Fonte: Fabio Filomeni

L’assalto a Ceuta – che molti politici indignati non sapevano neanche dove fosse sulla carta geografica – ce lo meritiamo. Dopo decenni di politiche menefreghiste forse l’Europa avrà capito che l’immigrazione clandestina è un problema di tutti. Non possono vedersela da soli i paesi che si affacciano sul mediterraneo come l’Italia, la Spagna o la Grecia come vorrebbe l’assurdo trattato di Dublino. E non prendiamoci in giro: quei sessantamila che hanno invaso Ceuta non scappano da guerre e persecuzioni. Sono migranti economici che vogliono venire in Europa perché sanno che si sta meglio (difficile dire ancora per quanto!). Quindi che fare? Semplicemente quello che non abbiamo mai fatto fino a adesso. Con l’Africa l’Europa deve vivere in simbiosi e creare le condizioni perché rimanga agli africani. Ma per farlo serve un cambio di paradigma e guardare all’Africa non come un problema ma come un’opportunità di impresa e di lavoro anche per noi europei. Si tratta di riprendere seriamente il progetto “l’Africa per l’Africa” sognato da Enrico Mattei, uno dei pochi progetti di sviluppo per il continente africano basato su concreti e pragmatici programmi di collaborazione tecnico economica come alternativa allo sfruttamento neocolonialista. Mattei diceva: «Vogliamo sviluppare le risorse dell'africa perché il continente possa crescere. Abbiamo investito fin dall'inizio sul capitale domestico per promuovere lo sviluppo locale.
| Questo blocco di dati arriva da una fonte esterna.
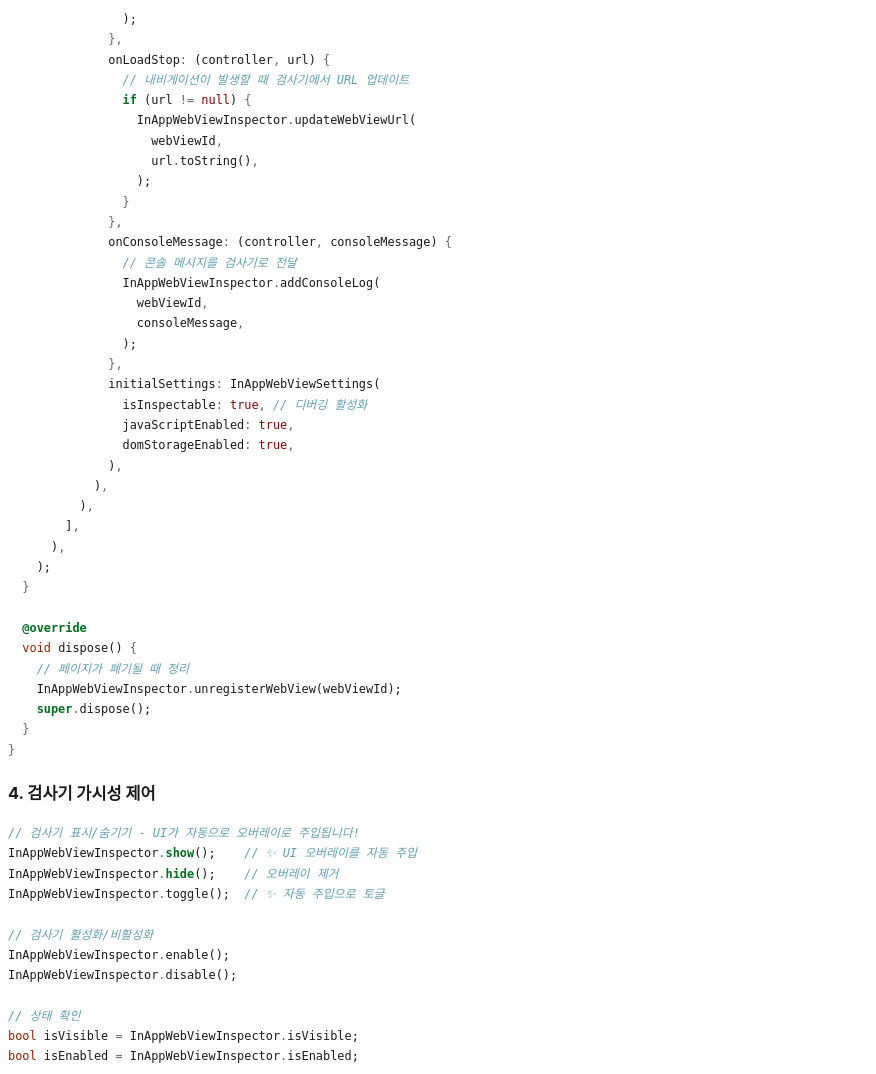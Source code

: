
 ```dart
                );
              },
              onLoadStop: (controller, url) {
                // 내비게이션이 발생할 때 검사기에서 URL 업데이트
                if (url != null) {
                  InAppWebViewInspector.updateWebViewUrl(
                    webViewId,
                    url.toString(),
                  );
                }
              },
              onConsoleMessage: (controller, consoleMessage) {
                // 콘솔 메시지를 검사기로 전달
                InAppWebViewInspector.addConsoleLog(
                  webViewId,
                  consoleMessage,
                );
              },
              initialSettings: InAppWebViewSettings(
                isInspectable: true, // 디버깅 활성화
                javaScriptEnabled: true,
                domStorageEnabled: true,
              ),
            ),
          ),
        ],
      ),
    );
  }

  @override
  void dispose() {
    // 페이지가 폐기될 때 정리
    InAppWebViewInspector.unregisterWebView(webViewId);
    super.dispose();
  }
}
```

### 4. 검사기 가시성 제어

```dart
// 검사기 표시/숨기기 - UI가 자동으로 오버레이로 주입됩니다!
InAppWebViewInspector.show();    // ✨ UI 오버레이를 자동 주입
InAppWebViewInspector.hide();    // 오버레이 제거
InAppWebViewInspector.toggle();  // ✨ 자동 주입으로 토글

// 검사기 활성화/비활성화
InAppWebViewInspector.enable();
InAppWebViewInspector.disable();

// 상태 확인
bool isVisible = InAppWebViewInspector.isVisible;
bool isEnabled = InAppWebViewInspector.isEnabled;
```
La chiave di tutto è l'accesso all'energia per portare sviluppo e stabilità, permettendo all'africa di sfruttare il suo potenziale per la crescita.» Finora, invece, l’Europa l’energia l’ha spesa per sostenere la guerra in Ucraina – per la gioia del trafficante d’armi nonché candidato al Nobel per la pace Zelensky – indebitando i popoli europei e lasciando che i flussi immigratori, gestiti o non gestiti, costituissero foraggio per la propaganda politica.